The rise of the exchange traded fund (ETF) industry is accelerating according to the latest data for the quarter ending September 30 2019 out of leading ETF provider Vanguard.
Year-on-year Australian ETF FUM growth climbed 32% to $56 billion, with a record $4.3 billion of inflows over the September quarter alone.
The inflows are split across property, multi-asset, fixed income, infrastructure and other asset classes of ETFs, but around one quarter of all inflows are going into Australian equity ETFs according to Vanguard's numbers.
Some of these ETFs are actively managed Australian or international equity funds such as the Magellan Global Trust (ASX: MGG) or VG1 Partners Global Investments Ltd (ASX: VG1), but the majority passively track major indices like the S&P/ ASX200 (ASX: XJO).
This is important for local equity investors as the flood of money going into index tracking funds is potentially distorting the valuations of companies that join or leave indices as a result of S&P's quarterly reshuffles based on market capitalisations.
For example recently the likes of Polynovo Ltd (ASX: PNV), Collins Foods Limited (ASX: CKF), Pro Medicus Limited (ASX: PME), Jumbo Interactive Ltd (ASX: JIN) and Clinuvel Pharmaceuticals Limited (ASX: CUV) have all rocketed in value just prior to or subsequent to joining the S&P/ ASX200 on either June 24 or Sept 23, 2019.
Evidently their promotion is in part due to strong operational performance which translates into a rising share price.
However, the meteoric share prices rises are also the result of index funds being forced to buy into relatively illiquid stocks.
While algorithmic, robot, or day traders are probably also buying them prior to their inclusion in indices to turn a profit by selling onto index funds.

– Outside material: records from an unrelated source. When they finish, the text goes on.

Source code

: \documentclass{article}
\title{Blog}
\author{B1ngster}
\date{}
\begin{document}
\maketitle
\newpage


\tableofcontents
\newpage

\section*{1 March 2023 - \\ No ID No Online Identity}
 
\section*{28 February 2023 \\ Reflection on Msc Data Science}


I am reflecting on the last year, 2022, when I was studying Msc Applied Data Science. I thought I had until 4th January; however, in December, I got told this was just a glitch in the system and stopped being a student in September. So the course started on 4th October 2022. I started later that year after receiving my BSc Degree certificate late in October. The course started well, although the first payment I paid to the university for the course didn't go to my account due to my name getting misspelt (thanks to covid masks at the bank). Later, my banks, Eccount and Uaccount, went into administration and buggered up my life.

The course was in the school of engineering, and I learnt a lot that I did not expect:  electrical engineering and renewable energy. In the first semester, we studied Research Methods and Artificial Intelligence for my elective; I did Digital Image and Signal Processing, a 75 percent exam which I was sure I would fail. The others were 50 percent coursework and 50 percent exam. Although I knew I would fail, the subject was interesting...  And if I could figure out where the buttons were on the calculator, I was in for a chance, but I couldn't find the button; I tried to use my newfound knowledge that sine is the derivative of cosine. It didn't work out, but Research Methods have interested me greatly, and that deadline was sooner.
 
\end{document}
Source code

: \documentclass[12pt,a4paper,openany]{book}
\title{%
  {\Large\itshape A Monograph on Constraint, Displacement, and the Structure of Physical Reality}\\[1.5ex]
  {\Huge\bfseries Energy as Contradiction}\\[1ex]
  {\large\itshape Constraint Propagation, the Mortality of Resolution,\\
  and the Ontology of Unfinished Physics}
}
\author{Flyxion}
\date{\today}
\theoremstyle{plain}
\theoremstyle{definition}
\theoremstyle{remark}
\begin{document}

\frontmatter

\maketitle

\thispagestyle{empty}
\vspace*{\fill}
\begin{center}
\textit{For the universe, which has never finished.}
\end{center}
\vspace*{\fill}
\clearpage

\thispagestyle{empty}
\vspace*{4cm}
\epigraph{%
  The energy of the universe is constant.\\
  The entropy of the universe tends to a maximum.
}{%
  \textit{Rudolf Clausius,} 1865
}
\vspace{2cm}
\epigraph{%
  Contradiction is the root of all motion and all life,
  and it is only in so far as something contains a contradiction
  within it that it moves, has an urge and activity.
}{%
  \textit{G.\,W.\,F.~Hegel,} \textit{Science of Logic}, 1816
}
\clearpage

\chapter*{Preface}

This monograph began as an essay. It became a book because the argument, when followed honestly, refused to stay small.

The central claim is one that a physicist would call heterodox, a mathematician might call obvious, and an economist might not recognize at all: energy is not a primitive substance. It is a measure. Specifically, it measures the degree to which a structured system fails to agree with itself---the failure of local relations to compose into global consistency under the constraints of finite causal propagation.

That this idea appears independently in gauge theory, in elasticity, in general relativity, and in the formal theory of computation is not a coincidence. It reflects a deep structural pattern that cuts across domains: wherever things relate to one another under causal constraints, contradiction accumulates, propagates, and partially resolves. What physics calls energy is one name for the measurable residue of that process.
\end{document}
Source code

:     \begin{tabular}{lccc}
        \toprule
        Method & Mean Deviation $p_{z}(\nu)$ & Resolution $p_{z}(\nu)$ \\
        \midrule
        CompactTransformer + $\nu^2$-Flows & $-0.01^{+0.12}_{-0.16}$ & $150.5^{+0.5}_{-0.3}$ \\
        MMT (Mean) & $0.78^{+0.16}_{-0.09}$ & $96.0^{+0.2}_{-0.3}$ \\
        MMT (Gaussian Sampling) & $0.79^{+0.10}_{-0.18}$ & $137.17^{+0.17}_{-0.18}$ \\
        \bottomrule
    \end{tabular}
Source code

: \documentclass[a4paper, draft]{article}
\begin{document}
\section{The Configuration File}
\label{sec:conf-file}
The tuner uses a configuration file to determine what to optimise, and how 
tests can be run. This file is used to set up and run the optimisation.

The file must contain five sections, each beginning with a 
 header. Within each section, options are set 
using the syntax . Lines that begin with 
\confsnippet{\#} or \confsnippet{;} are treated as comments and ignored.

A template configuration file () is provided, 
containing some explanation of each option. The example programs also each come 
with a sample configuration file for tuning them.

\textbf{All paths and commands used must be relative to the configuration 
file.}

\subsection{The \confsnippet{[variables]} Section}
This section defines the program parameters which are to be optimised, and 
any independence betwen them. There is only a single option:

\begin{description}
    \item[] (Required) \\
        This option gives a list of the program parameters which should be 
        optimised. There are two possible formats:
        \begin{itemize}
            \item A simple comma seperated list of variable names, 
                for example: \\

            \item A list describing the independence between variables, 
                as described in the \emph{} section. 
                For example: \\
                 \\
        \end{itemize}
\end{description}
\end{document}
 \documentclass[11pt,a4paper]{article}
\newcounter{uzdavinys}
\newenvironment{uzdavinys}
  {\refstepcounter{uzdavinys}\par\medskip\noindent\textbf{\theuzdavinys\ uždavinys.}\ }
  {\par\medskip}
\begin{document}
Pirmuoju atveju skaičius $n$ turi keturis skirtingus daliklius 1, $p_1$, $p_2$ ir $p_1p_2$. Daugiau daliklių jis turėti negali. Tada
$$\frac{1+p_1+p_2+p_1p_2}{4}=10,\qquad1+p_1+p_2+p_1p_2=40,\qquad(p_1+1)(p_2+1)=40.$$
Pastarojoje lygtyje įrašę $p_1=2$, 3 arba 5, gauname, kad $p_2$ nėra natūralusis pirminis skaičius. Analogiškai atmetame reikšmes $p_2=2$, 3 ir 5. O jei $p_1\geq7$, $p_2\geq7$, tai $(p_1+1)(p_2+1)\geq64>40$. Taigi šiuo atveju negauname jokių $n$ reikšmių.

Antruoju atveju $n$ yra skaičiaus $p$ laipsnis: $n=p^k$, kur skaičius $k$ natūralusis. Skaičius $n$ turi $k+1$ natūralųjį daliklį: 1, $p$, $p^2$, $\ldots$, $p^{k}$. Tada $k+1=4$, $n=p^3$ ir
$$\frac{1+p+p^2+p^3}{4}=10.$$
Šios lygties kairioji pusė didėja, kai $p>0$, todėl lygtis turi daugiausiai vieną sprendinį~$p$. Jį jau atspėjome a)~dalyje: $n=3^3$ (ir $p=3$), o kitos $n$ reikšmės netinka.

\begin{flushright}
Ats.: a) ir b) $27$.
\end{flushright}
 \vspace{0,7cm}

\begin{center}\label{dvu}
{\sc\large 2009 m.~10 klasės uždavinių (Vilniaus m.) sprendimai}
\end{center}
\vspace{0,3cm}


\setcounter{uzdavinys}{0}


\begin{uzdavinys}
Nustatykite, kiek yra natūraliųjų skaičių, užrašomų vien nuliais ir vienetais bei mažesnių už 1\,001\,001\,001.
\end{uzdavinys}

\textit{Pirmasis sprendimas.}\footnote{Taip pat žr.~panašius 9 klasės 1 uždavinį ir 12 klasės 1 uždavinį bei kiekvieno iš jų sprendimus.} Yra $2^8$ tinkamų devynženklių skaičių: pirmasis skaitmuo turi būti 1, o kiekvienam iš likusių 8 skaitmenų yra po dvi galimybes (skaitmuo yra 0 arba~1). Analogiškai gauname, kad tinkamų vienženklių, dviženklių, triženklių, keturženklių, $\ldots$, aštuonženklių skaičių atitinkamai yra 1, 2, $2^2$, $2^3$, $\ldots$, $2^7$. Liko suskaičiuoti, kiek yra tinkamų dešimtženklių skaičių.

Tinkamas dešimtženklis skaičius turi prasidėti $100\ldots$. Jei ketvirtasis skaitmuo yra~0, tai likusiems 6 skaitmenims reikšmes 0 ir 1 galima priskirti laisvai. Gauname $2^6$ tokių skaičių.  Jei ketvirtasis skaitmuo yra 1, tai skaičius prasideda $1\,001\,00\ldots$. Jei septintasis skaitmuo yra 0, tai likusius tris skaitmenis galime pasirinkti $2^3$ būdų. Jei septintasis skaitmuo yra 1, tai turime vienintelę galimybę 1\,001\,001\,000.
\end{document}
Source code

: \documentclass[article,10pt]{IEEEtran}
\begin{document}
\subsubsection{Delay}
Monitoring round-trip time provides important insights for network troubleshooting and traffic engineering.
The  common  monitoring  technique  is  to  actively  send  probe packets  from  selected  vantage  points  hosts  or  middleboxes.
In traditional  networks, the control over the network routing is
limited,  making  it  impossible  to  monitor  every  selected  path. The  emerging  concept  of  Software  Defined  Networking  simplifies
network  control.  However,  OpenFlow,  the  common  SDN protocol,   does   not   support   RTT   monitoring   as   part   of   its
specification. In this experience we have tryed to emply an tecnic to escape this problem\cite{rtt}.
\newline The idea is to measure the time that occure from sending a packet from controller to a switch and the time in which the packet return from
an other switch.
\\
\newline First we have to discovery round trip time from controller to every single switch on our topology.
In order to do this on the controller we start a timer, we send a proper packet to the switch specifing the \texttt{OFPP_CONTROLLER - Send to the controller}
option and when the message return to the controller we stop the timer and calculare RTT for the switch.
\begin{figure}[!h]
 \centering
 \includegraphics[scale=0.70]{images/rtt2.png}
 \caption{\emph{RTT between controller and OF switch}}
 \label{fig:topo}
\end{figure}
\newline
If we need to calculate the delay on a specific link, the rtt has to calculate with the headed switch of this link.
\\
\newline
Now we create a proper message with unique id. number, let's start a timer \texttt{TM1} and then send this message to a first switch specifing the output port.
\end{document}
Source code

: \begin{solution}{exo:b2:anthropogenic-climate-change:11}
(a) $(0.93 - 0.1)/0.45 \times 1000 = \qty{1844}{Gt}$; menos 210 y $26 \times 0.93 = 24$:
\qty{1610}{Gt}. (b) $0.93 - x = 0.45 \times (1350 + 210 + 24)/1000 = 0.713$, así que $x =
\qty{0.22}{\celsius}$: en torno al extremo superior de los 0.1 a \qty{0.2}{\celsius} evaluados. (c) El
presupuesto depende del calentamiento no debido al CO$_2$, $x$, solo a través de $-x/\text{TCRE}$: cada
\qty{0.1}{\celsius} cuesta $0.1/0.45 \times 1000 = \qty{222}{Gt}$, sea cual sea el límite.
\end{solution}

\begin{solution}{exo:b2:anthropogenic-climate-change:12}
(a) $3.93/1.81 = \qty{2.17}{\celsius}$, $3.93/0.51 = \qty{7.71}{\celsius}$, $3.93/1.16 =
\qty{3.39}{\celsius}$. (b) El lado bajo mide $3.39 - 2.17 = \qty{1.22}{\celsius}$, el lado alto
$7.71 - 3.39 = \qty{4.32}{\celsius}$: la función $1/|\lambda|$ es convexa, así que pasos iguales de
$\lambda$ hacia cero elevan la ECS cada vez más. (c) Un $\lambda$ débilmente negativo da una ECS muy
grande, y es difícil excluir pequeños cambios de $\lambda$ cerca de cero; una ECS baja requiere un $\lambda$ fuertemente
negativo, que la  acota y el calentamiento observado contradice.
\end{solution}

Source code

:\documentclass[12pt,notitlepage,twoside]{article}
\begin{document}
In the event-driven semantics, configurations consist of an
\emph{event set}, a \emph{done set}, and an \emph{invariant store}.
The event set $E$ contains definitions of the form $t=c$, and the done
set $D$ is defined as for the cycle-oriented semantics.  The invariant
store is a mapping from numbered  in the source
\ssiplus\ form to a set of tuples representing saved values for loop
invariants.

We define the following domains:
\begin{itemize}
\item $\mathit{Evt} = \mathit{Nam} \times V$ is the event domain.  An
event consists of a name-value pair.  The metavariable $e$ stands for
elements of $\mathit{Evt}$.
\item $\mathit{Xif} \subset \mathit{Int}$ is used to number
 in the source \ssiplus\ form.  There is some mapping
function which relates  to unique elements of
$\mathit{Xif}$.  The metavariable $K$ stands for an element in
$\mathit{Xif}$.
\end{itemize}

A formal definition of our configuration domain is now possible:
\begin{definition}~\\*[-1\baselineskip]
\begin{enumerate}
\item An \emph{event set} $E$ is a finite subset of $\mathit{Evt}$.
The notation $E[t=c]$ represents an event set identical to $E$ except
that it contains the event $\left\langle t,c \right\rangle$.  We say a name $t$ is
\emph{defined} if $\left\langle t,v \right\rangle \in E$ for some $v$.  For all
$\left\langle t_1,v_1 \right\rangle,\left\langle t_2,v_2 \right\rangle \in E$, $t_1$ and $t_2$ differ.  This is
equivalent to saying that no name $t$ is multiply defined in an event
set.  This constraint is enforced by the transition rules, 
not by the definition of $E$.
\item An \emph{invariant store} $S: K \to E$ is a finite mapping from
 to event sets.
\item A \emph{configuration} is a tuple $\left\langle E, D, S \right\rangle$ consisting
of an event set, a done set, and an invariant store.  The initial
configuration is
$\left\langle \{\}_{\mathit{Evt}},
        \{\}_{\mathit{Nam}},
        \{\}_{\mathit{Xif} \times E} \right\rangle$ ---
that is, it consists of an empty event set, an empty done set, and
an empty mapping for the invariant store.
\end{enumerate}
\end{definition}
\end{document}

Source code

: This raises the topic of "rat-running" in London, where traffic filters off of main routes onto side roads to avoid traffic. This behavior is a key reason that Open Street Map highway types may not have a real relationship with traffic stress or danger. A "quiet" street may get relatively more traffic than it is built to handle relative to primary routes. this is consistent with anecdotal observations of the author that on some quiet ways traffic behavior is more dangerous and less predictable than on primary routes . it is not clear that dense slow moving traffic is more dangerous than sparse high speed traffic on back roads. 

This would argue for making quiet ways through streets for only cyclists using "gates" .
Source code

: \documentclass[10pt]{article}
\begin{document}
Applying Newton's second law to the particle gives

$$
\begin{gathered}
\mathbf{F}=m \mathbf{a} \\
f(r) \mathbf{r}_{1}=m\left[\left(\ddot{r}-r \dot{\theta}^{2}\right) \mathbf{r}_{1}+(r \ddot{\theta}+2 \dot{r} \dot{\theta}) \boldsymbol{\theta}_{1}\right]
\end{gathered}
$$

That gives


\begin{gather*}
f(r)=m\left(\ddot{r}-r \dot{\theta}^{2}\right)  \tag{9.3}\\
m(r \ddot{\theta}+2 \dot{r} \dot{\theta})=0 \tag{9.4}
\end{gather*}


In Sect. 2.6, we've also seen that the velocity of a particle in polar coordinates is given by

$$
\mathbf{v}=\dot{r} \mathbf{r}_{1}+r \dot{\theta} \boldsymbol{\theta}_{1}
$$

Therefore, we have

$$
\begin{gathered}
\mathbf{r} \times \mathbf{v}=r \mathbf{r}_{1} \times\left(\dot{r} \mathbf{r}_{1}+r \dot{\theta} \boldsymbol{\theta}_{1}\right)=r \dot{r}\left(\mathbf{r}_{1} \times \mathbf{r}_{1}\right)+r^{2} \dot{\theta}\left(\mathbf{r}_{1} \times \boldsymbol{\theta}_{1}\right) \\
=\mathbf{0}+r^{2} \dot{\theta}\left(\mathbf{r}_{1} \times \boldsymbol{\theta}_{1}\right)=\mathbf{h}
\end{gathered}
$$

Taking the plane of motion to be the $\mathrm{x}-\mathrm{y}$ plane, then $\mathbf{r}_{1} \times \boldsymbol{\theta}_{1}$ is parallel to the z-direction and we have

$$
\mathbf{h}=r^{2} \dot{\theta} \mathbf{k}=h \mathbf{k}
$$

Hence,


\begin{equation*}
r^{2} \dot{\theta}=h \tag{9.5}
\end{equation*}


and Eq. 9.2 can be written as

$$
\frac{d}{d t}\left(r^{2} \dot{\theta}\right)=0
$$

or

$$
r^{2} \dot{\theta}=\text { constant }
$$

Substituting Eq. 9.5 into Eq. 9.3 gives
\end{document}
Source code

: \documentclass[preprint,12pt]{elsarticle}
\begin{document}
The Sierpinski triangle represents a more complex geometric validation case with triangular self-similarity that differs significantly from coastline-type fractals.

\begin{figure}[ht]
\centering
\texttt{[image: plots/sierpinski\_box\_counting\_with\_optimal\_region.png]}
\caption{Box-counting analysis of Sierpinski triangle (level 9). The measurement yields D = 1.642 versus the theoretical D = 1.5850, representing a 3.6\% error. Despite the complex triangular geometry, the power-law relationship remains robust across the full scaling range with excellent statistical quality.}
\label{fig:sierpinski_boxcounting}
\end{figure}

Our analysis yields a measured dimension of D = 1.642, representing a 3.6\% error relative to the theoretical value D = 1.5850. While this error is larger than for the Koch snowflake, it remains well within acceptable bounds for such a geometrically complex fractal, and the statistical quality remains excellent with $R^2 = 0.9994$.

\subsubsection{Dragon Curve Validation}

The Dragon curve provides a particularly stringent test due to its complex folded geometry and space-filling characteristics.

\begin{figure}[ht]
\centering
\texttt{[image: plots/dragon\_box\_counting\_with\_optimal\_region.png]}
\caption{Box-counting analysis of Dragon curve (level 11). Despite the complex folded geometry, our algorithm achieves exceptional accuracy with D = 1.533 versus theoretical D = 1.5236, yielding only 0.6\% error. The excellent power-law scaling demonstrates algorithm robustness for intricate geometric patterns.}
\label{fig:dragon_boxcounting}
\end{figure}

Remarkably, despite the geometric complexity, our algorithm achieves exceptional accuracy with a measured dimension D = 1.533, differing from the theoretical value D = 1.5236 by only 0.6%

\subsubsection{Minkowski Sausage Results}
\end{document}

As more money is allocated to index funds index constituents receive ever greater buying support regardless of their valuations, with less liquid or smaller stocks by capitalisation hitting the strongest updrafts.
Recently high profile economist and hedge fund trader Michael Burry of "Big Short" fame has claimed the wall of money flowing into index funds has blown up some equity asset valuations to bubble-like proportions.
If we look at some of the aforementioned businesses' valuations his argument might hold water.
As Burry says the kicker is that the index trade is getting ever more crowded, but the exit door is the same size. Evidently investors should tread carefully.